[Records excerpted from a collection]
::::::

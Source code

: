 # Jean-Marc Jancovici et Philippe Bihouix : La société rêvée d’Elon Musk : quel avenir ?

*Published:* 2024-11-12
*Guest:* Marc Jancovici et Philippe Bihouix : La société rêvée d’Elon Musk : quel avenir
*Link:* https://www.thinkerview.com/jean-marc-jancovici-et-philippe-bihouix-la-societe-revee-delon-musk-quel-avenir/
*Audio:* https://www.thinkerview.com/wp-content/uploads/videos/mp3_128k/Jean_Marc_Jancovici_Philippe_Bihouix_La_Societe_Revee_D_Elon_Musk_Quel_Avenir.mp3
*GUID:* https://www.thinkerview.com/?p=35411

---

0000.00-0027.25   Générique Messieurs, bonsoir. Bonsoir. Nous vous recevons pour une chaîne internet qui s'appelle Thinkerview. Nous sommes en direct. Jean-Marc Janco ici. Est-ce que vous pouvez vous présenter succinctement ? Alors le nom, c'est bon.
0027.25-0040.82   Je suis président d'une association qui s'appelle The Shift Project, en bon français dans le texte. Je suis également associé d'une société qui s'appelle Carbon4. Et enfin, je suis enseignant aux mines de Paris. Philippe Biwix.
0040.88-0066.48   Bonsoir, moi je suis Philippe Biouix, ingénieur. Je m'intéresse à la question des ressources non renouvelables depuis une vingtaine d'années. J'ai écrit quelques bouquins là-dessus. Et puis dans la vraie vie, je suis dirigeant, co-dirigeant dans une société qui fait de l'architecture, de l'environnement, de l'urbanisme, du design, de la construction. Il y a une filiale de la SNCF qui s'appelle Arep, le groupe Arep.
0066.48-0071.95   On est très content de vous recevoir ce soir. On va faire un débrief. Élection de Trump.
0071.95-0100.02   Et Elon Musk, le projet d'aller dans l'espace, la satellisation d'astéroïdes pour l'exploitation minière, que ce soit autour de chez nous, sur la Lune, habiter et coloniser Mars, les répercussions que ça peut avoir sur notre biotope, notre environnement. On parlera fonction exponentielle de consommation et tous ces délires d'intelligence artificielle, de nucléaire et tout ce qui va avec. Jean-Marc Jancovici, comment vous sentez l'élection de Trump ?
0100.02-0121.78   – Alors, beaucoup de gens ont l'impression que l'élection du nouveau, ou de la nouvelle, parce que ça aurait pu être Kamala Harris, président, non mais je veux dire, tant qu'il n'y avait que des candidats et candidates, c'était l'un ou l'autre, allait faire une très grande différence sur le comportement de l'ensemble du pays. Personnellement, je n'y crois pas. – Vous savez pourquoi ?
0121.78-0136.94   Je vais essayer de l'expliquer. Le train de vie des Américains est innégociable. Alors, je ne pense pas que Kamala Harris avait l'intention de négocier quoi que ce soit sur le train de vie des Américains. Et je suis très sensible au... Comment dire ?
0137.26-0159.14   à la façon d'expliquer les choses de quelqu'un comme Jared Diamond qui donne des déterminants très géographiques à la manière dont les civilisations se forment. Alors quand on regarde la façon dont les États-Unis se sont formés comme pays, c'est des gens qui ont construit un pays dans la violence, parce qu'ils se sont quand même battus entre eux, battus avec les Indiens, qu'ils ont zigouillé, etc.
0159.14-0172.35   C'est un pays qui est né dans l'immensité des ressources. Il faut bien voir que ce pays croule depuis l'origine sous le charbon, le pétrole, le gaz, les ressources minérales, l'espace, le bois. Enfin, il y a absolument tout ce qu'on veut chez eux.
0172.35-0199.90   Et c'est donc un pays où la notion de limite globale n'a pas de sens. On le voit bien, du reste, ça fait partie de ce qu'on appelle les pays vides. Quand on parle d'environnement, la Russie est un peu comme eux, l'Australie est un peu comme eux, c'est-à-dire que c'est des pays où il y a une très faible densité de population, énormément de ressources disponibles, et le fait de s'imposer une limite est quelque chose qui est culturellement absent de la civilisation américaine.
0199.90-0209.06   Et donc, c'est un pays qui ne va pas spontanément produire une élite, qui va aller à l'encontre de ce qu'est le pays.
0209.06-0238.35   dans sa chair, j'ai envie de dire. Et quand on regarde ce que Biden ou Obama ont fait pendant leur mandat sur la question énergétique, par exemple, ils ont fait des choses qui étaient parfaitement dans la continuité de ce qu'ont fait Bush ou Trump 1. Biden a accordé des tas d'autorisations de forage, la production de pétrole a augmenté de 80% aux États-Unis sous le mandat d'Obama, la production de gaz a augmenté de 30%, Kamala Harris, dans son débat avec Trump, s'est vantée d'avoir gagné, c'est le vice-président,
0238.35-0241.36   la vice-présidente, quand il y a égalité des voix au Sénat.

::::::

• Work order:
Copy out, exactly and alone, the lines of the entries above between the ones holding "Élection de Trump." and "savez pourquoi ?", inclusive.

• Answer section:
0066.48-0071.95   On est très content de vous recevoir ce soir. On va faire un débrief. Élection de Trump.
0071.95-0100.02   Et Elon Musk, le projet d'aller dans l'espace, la satellisation d'astéroïdes pour l'exploitation minière, que ce soit autour de chez nous, sur la Lune, habiter et coloniser Mars, les répercussions que ça peut avoir sur notre biotope, notre environnement. On parlera fonction exponentielle de consommation et tous ces délires d'intelligence artificielle, de nucléaire et tout ce qui va avec. Jean-Marc Jancovici, comment vous sentez l'élection de Trump ?
0100.02-0121.78   – Alors, beaucoup de gens ont l'impression que l'élection du nouveau, ou de la nouvelle, parce que ça aurait pu être Kamala Harris, président, non mais je veux dire, tant qu'il n'y avait que des candidats et candidates, c'était l'un ou l'autre, allait faire une très grande différence sur le comportement de l'ensemble du pays. Personnellement, je n'y crois pas. – Vous savez pourquoi ?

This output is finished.